Dénoncer le « néo-colonialisme » et ses
corollaires, l’éternel néo-racisme et l’éternelle islamophobie, est devenu de
bon ton. Et dans bien des cas, c’est tout à fait justifié. Je ne nie pas que, par
exemple, les Français issus de l’immigration soient au quotidien stigmatisés,
subissent des brimades et des humiliations diverses, aient du mal à trouver un travail
etc. Pour avoir un peu le type physique, j’ai une petite idée de ce que ça peut
donner. Je sais aussi qu’il y a chez nous des actes réellement islamophobes, peut-être
même en augmentation. Enfin, et surtout, je sais – là encore, je suis bien
placé pour – que les anciennes puissances coloniales ne rechignent devant à peu
près aucune bassesse pour poursuivre sous d’autres formes l’exploitation des
nations étrangères qui leur a longtemps conféré tant de puissance.

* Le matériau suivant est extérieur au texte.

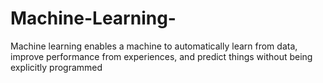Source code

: # Machine-Learning-
Machine learning enables a machine to automatically learn from data, improve performance from experiences, and predict things without being explicitly programmed
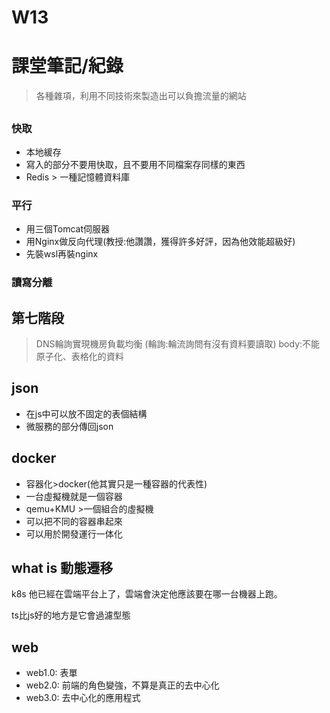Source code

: # W13
# 課堂筆記/紀錄
>各種雜項，利用不同技術來製造出可以負擔流量的網站
## 
### 快取
* 本地緩存
* 寫入的部分不要用快取，且不要用不同檔案存同樣的東西
* Redis > 一種記憶體資料庫
### 平行
* 用三個Tomcat伺服器
* 用Nginx做反向代理(教授:他讚讚，獲得許多好評，因為他效能超級好)
* 先裝wsl再裝nginx
### 讀寫分離

## 第七階段 
>DNS輪詢實現機房負載均衡 (輪詢:輪流詢問有沒有資料要讀取)
>body:不能原子化、表格化的資料

## json
* 在js中可以放不固定的表個結構
* 微服務的部分傳回json

## docker
* 容器化>docker(他其實只是一種容器的代表性)
* 一台虛擬機就是一個容器
* qemu+KMU >一個組合的虛擬機
* 可以把不同的容器串起來
* 可以用於開發運行一体化

## what is 動態遷移
k8s 他已經在雲端平台上了，雲端會決定他應該要在哪一台機器上跑。

ts比js好的地方是它會過濾型態

## web
* web1.0: 表單
* web2.0: 前端的角色變強，不算是真正的去中心化
* web3.0: 去中心化的應用程式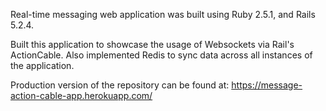 Real-time messaging web application was built using Ruby 2.5.1, and Rails 5.2.4.

Built this application to showcase the usage of Websockets via Rail's ActionCable. Also implemented Redis to sync data across all instances of the application.

Production version of the repository can be found at: https://message-action-cable-app.herokuapp.com/

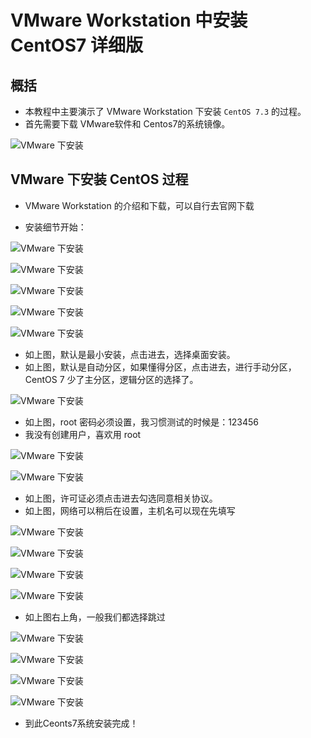 # VMware Workstation 中安装 CentOS7 详细版

## 概括

- 本教程中主要演示了 VMware Workstation 下安装 `CentOS 7.3` 的过程。
-  首先需要下载 VMware软件和 Centos7的系统镜像。

![VMware 下安装](http://imgoss.xgss.net/picgo/CentOS-7-Install-a-0.jpg?aliyunoss) 


## VMware 下安装 CentOS 过程

- VMware Workstation 的介绍和下载，可以自行去官网下载


- 安装细节开始：

![VMware 下安装](http://imgoss.xgss.net/picgo/CentOS-7-Install-a-1.jpg?aliyunoss) 

![VMware 下安装](http://imgoss.xgss.net/picgo/CentOS-7-Install-a-2.jpg?aliyunoss)

![VMware 下安装](http://imgoss.xgss.net/picgo/CentOS-7-Install-a-3.jpg?aliyunoss)

![VMware 下安装](http://imgoss.xgss.net/picgo/CentOS-7-Install-a-4.jpg?aliyunoss)

![VMware 下安装](http://imgoss.xgss.net/picgo/CentOS-7-Install-a-5.jpg?aliyunoss)

- 如上图，默认是最小安装，点击进去，选择桌面安装。
- 如上图，默认是自动分区，如果懂得分区，点击进去，进行手动分区，CentOS 7 少了主分区，逻辑分区的选择了。

![VMware 下安装](http://imgoss.xgss.net/picgo/CentOS-7-Install-a-6.jpg?aliyunoss)

- 如上图，root 密码必须设置，我习惯测试的时候是：123456
- 我没有创建用户，喜欢用 root

![VMware 下安装](http://imgoss.xgss.net/picgo/CentOS-7-Install-a-7.jpg?aliyunoss)

![VMware 下安装](http://imgoss.xgss.net/picgo/CentOS-7-Install-a-8.jpg?aliyunoss)

- 如上图，许可证必须点击进去勾选同意相关协议。
- 如上图，网络可以稍后在设置，主机名可以现在先填写

![VMware 下安装](http://imgoss.xgss.net/picgo/CentOS-7-Install-a-9.jpg?aliyunoss)

![VMware 下安装](http://imgoss.xgss.net/picgo/CentOS-7-Install-a-10.jpg?aliyunoss)

![VMware 下安装](http://imgoss.xgss.net/picgo/CentOS-7-Install-a-11.jpg?aliyunoss)

![VMware 下安装](http://imgoss.xgss.net/picgo/CentOS-7-Install-a-12.jpg?aliyunoss)

- 如上图右上角，一般我们都选择跳过

![VMware 下安装](http://imgoss.xgss.net/picgo/CentOS-7-Install-a-13.jpg?aliyunoss)

![VMware 下安装](http://imgoss.xgss.net/picgo/CentOS-7-Install-a-14.jpg?aliyunoss)

![VMware 下安装](http://imgoss.xgss.net/picgo/CentOS-7-Install-a-15.jpg?aliyunoss)

![VMware 下安装](http://imgoss.xgss.net/picgo/CentOS-7-Install-a-16.jpg?aliyunoss)

- 到此Ceonts7系统安装完成！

Et pourtant, l’actualité me fait également voir quelques atouts
de ce néo-colonialisme tant décrié par ailleurs.
Je me suis fait la réflexion pour la première fois suite aux
actions de l’auto-proclamé État islamique, et plus particulièrement aux
destructions des œuvres d’art antiques : au musée de Mossoul bien sûr,
mais également par cités entières, à Nimroud et à Hatra. Je crois que la
plupart des gens n’ont pas mesuré la perte irréparable que cela représente :
pour beaucoup, il ne s’agit après tout que de vieilles pierres. Mais ces œuvres
étaient en vérité infiniment plus que cela : elles faisaient réellement
partie du patrimoine culturel commun de l’humanité.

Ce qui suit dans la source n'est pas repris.